(Data begins)

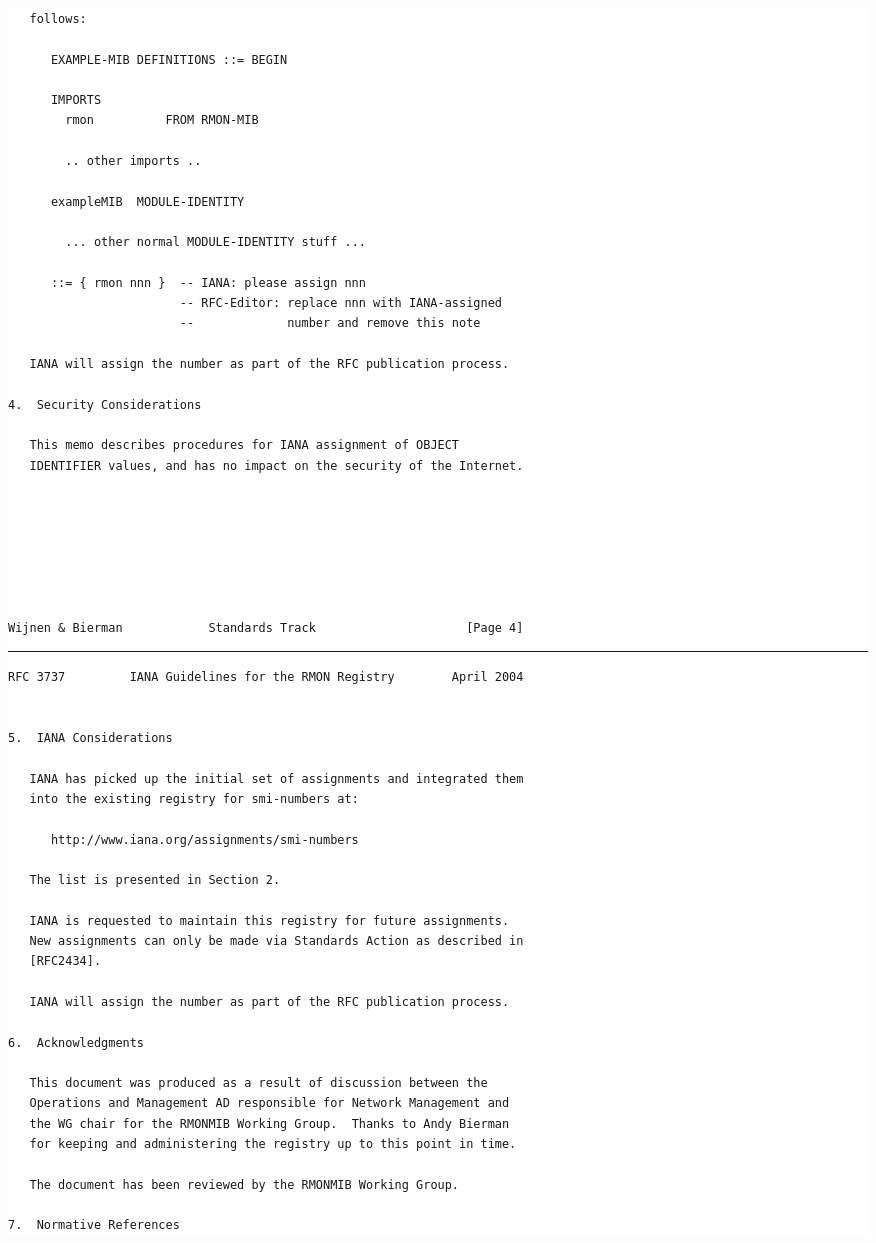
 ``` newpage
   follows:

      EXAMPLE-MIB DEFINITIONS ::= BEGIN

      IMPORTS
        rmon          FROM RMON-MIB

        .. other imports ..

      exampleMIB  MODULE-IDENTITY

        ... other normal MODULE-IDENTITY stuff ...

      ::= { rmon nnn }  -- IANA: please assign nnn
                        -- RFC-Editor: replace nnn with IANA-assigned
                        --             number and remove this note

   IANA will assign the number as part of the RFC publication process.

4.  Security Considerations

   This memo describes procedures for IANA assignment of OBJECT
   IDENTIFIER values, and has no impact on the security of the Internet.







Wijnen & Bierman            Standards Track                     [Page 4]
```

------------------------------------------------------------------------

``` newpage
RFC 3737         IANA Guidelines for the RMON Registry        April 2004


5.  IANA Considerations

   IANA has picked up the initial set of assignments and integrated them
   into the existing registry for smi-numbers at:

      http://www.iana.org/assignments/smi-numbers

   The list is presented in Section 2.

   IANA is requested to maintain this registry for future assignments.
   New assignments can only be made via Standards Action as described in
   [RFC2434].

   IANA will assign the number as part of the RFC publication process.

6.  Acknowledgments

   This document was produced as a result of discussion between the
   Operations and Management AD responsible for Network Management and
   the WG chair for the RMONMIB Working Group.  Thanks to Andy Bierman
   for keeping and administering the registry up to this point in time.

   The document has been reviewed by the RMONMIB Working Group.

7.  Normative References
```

(Data ends)

#### [Exercise objective]
A single number is expected here: the count of lines in the material above with "assignments" in them.

#### [Result]
4